Pandas#
Pandas is a library for storing and manipulating tabular data, or data stored in rows and columns like a spreadsheet. Pandas is a huge library with many different functions and methods, so what follows is a brief introduction to the most important functions for data management.
See also
If you encounter any part of Pandas out in the wild that you don’t see here, you can always refer to the Pandas documentation.
DataFrames and Series#
Instead of normal Python lists and dictionaries, Pandas stores data in its own specialized objects. The main one is a DataFrame, which is a lot like a spreadsheet with rows and columns.
You can create a DataFrame directly with the DataFrame()

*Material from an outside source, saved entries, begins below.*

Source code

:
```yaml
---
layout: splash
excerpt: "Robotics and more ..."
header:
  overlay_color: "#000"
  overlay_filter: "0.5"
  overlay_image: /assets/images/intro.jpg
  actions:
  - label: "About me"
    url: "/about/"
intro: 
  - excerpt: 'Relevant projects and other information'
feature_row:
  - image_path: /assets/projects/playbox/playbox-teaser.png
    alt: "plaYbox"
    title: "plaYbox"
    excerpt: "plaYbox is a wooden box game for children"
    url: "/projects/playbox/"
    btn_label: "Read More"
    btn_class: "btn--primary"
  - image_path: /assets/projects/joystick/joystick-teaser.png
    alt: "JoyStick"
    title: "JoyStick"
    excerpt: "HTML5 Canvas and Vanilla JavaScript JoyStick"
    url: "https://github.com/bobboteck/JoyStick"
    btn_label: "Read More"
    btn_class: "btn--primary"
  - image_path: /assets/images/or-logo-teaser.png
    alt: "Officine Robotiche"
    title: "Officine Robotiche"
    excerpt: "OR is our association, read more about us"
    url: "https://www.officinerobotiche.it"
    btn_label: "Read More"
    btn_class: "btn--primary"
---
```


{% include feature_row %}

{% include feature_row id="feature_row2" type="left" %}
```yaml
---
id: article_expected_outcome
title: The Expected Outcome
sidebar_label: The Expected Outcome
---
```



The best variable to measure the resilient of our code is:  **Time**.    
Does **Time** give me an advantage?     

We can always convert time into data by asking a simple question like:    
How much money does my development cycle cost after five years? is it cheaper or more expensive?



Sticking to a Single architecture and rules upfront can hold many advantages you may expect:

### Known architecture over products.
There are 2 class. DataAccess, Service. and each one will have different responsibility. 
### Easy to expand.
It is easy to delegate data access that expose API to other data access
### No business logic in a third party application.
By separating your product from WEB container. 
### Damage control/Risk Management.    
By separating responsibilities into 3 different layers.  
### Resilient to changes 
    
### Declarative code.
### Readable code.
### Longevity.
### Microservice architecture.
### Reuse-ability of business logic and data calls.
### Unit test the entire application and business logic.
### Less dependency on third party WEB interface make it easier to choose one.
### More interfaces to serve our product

class in Pandas, but it’s more likely that you’ll read in a DataFrame from a CSV or spreadsheet file. First you must import the library, and it’s a good idea to import the numpy
library as well.
Note
Numpy is a Python library for efficiently handling arrays and matrices of numbers. Pandas uses it under the hood to run quickly. You usually won’t need to use it directly, but it’s good to have it installed to avoid any mysterious errors.
import pandas as pd
import numpy as np
Now you can use the read_csv()
function to read in a comma-separated value (CSV) spreadsheet file. You must put the name of this file in quotes, and the file should be in the same directory as your Jupyter notebook (or else you should include a full path). The read_csv()
function will also accept a URL that points to a CSV file online.

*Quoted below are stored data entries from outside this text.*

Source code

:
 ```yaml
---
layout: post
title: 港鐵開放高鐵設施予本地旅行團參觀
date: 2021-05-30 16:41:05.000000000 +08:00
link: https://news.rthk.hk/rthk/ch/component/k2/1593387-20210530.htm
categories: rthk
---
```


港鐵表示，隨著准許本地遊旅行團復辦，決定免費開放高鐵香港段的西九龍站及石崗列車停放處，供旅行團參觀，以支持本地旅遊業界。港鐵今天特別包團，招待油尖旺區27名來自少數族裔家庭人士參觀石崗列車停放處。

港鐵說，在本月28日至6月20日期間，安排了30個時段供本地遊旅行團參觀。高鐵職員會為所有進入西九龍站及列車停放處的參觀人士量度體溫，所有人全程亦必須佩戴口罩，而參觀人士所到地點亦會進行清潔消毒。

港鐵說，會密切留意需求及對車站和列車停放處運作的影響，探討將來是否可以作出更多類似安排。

For this example, we’ll use the file mpg.csv
which comes from R’s ggplot2 library.
mpg = pd.read_csv("../data/mpg.csv")
mpg
manufacturer | model | displ | year | cyl | trans | drv | cty | hwy | fl | class | |
---|---|---|---|---|---|---|---|---|---|---|---|
0 | audi | a4 | 1.8 | 1999 | 4 | auto(l5) | f | 18 | 29 | p | compact |
1 | audi | a4 | 1.8 | 1999 | 4 | manual(m5) | f | 21 | 29 | p | compact |
2 | audi | a4 | 2.0 | 2008 | 4 | manual(m6) | f | 20 | 31 | p | compact |
3 | audi | a4 | 2.0 | 2008 | 4 | auto(av) | f | 21 | 30 | p | compact |
4 | audi | a4 | 2.8 | 1999 | 6 | auto(l5) | f | 16 | 26 | p | compact |
... | ... | ... | ... | ... | ... | ... | ... | ... | ... | ... | ... |
229 | volkswagen | passat | 2.0 | 2008 | 4 | auto(s6) | f | 19 | 28 | p | midsize |
230 | volkswagen | passat | 2.0 | 2008 | 4 | manual(m6) | f | 21 | 29 | p | midsize |
231 | volkswagen | passat | 2.8 | 1999 | 6 | auto(l5) | f | 16 | 26 | p | midsize |
232 | volkswagen | passat | 2.8 | 1999 | 6 | manual(m5) | f | 18 | 26 | p | midsize |
233 | volkswagen | passat | 3.6 | 2008 | 6 | auto(s6) | f | 17 | 26 | p | midsize |
234 rows × 11 columns
Note
Jupyter nicely formats DataFrames as tables when you type the name of a variable containing a DataFrame. But if you use the print()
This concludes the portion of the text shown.